Tas tomó asiento junto al fornido compañero, tan deprimido que hasta restituyó a uno de los enanos la bolsa que, distraídamente, le había arrebatado al pasar.
—Se te ha caído esto —le susurró con la mano extendida, en una actitud que dejó perplejo a su interlocutor.
—Buscamos a una mujer —declaró Caramon, arrellanado en su banco como si pretendiera pasar la tarde entera en el local. Recitó acto seguido la descripción que había expuesto en todas las posadas y tabernas desde que partieran de Solace—. Cabello oscuro, delgada, delicada, faz pálida, túnica blanca. Se trata de una sacerdotisa…
—Nosotros la hemos visto —lo interrumpió uno de los guerreros.
—¿De verdad? —preguntó el robusto humano expulsando por la boca un chorro de líquido, casi asfixiado.
—¿Dónde? —preguntó el kender al percatarse de su apuro.
—Deambulando por los bosques que cubren la zona este del territorio —explicó el mismo hombre, a la vez que agitaba el pulgar en aquella dirección.
—¿Ah, sí? —Era Caramon quien hablaba, receloso de los desconocidos—. ¿Y qué hacíais vosotros en esa espesura impenetrable?

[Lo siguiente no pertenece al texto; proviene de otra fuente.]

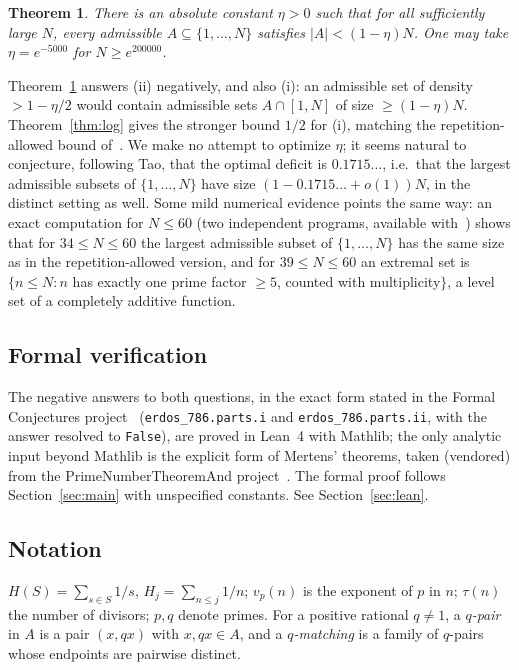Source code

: \documentclass[11pt]{amsart}
\newtheorem{theorem}{Theorem}
\theoremstyle{definition}
\theoremstyle{remark}
\newcommand{\abs}[1]{\lvert #1\rvert}
\begin{document}
\begin{theorem}\label{thm:main}
There is an absolute constant $\eta>0$ such that for all sufficiently large $N$, every admissible $A\subseteq\{1,\dots,N\}$ satisfies $\abs{A}<(1-\eta)N$. One may take $\eta=e^{-5000}$ for $N\ge e^{200000}$.
\end{theorem}

Theorem~\ref{thm:main} answers (ii) negatively, and also (i): an admissible set of density $>1-\eta/2$ would contain admissible sets $A\cap[1,N]$ of size $\ge(1-\eta)N$. Theorem~\ref{thm:log} gives the stronger bound $1/2$ for (i), matching the repetition-allowed bound of~\cite{ERS73}. We make no attempt to optimize $\eta$; it seems natural to conjecture, following Tao, that the optimal deficit is $0.1715\ldots$, i.e.\ that the largest admissible subsets of $\{1,\dots,N\}$ have size $(1-0.1715\ldots+o(1))N$, in the distinct setting as well. Some mild numerical evidence points the same way: an exact computation for $N\le60$ (two independent programs, available with~\cite{repo}) shows that for $34\le N\le60$ the largest admissible subset of $\{1,\dots,N\}$ has the same size as in the repetition-allowed version, and for $39\le N\le 60$ an extremal set is $\{n\le N: n$ has exactly one prime factor $\ge5$, counted with multiplicity$\}$, a level set of a completely additive function.

\subsection*{Formal verification}
The negative answers to both questions, in the exact form stated in the Formal Conjectures project~\cite{FC} (\texttt{erdos\_786.parts.i} and \texttt{erdos\_786.parts.ii}, with the answer resolved to \texttt{False}), are proved in Lean~4 with Mathlib; the only analytic input beyond Mathlib is the explicit form of Mertens' theorems, taken (vendored) from the PrimeNumberTheoremAnd project~\cite{PNT}. The formal proof follows Section~\ref{sec:main} with unspecified constants. See Section~\ref{sec:lean}.

\subsection*{Notation}
$H(S)=\sum_{s\in S}1/s$, $H_j=\sum_{n\le j}1/n$; $v_p(n)$ is the exponent of $p$ in $n$; $\tau(n)$ the number of divisors; $p,q$ denote primes. For a positive rational $q\ne1$, a \emph{$q$-pair} in $A$ is a pair $(x,qx)$ with $x,qx\in A$, and a \emph{$q$-matching} is a family of $q$-pairs whose endpoints are pairwise distinct.
\end{document}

—Perseguir goblins. En Haven ofrecen por ellos sabrosas recompensas.
—Tres monedas por ejemplar —coreó su hasta entonces silencioso amigo, y les propuso con una sonrisa desdentada—: Quizá queráis probar suerte también vosotros.

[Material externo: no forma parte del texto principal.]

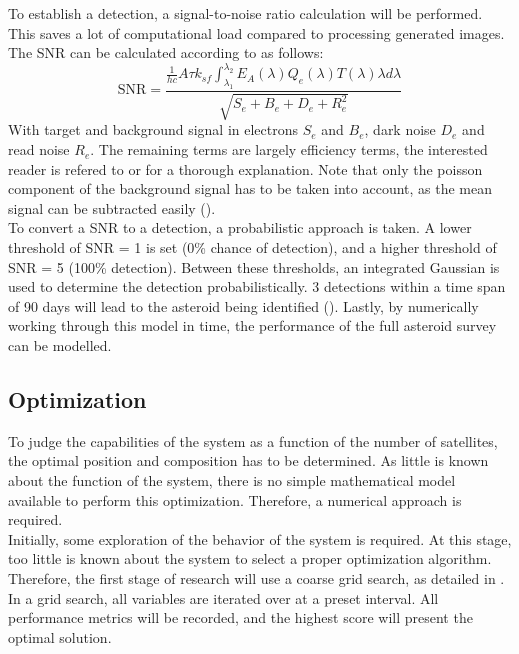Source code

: \documentclass[12pt, english, NoHyper]{AE4010-template}
\begin{document}
To establish a detection, a signal-to-noise ratio calculation will be performed. This saves a lot of computational load compared to processing generated images. The SNR can be calculated according to \cite{NEODetection} as follows:
\begin{equation}
\mathrm{SNR} = \frac{\frac{1}{hc}A\tau k_{sf} \int_{\lambda_1}^{\lambda_2}E_A(\lambda)Q_e(\lambda)T(\lambda)\lambda d \lambda}{\sqrt{S_e + B_e + D_e + R_e^2}}
\end{equation}
With target and background signal in electrons $S_e$ and $B_e$, dark noise $D_e$ and read noise $R_e$. The remaining terms are largely efficiency terms, the interested reader is refered to \cite{NEODetection} or \cite{OpNav} for a thorough explanation. Note that only the poisson component of the background signal has to be taken into account, as the mean signal can be subtracted easily (\cite{OpNav}).\\

To convert a SNR to a detection, a probabilistic approach is taken. A lower threshold of SNR = 1 is set (0\% chance of detection), and a higher threshold of SNR = 5 (100\% detection). Between these thresholds, an integrated Gaussian is used to determine the detection probabilistically. 3 detections within a time span of 90 days will lead to the asteroid being identified (\cite{NEOSDT1}). Lastly, by numerically working through this model in time, the performance of the full asteroid survey can be modelled.

\subsection{Optimization}
To judge the capabilities of the system as a function of the number of satellites, the optimal position and composition has to be determined. As little is known about the function of the system, there is no simple mathematical model available to perform this optimization. Therefore, a numerical approach is required. \\

Initially, some exploration of the behavior of the system is required. At this stage, too little is known about the system to select a proper optimization algorithm. Therefore, the first stage of research will use a coarse grid search, as detailed in \cite{DLOne}. In a grid search, all variables are iterated over at a preset interval. All performance metrics will be recorded, and the highest score will present the optimal solution. \\
\end{document}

—Volvamos a lo que interesa —los atajó Tas, visiblemente nervioso—. Contadnos pormenores acerca de la mujer.
—Está loca, no me cabe la menor duda —comentó el primer guerrero—. Le advertimos que la región era un hervidero de goblins y no debía viajar en solitario, pero ella se limitó a contestar que estaba en manos de un tal Paladine y que este misterioso personaje se ocuparía de salvaguardarla.
Caramon suspiró y se llevó la copa a los labios.
—Todo concuerda, es la persona que buscamos —aseveró. Pero en el momento en que iba a humedecer su gaznate, Tas dio un salto en el aire y le arrebató el cristalino objeto para lanzarlo al suelo—. ¿Qué diablos…? —intentó protestar el hombretón.
—Vámonos —le ordenó el kender sin hacerle caso, tirando de su brazo—. Tenemos que partir ahora mismo. Gracias por vuestra ayuda —dijo al grupo, jadeando a causa del esfuerzo que suponía arrastrar a Caramon—. ¿Dónde os tropezasteis con ella exactamente?
—A unas diez millas al este de aquí. Encontraréis un sendero en la parte trasera de la taberna, una ramificación de la ruta principal. Internaos en él y os conducirá, a través del bosque, hacia Gateway. Los lugareños lo utilizaban como atajo antes de que se convirtiera en un camino peligroso.
—Nos habéis sido de gran utilidad, os lo aseguro. Vuestro favor no tiene precio. —Con estas palabras de reconocimiento Tas empujó a Caramon al exterior del local, aunque éste pretendía quedarse un poco más.
—¡Los Abismos te confundan! ¿A qué viene tanta prisa? —vociferaba el guerrero encolerizado, deshaciéndose de la presión que ejercían en su cuerpo las manos del kender—. Al menos podríamos comer algo.
—¡Caramon! —le urgió a callar el hombrecillo—. Piensa, recuerda. ¿No te das cuenta de dónde está la sacerdotisa? A diez millas al este. Mira. —Abrió uno de sus saquillos y extrajo un pliego de mapas, que hojeó de manera precipitada hasta hallar el que buscaba y desenrollarlo frente al rostro congestionado del compañero. En su ajetreo, algunos de los otros se deslizaron y cayeron en el camino.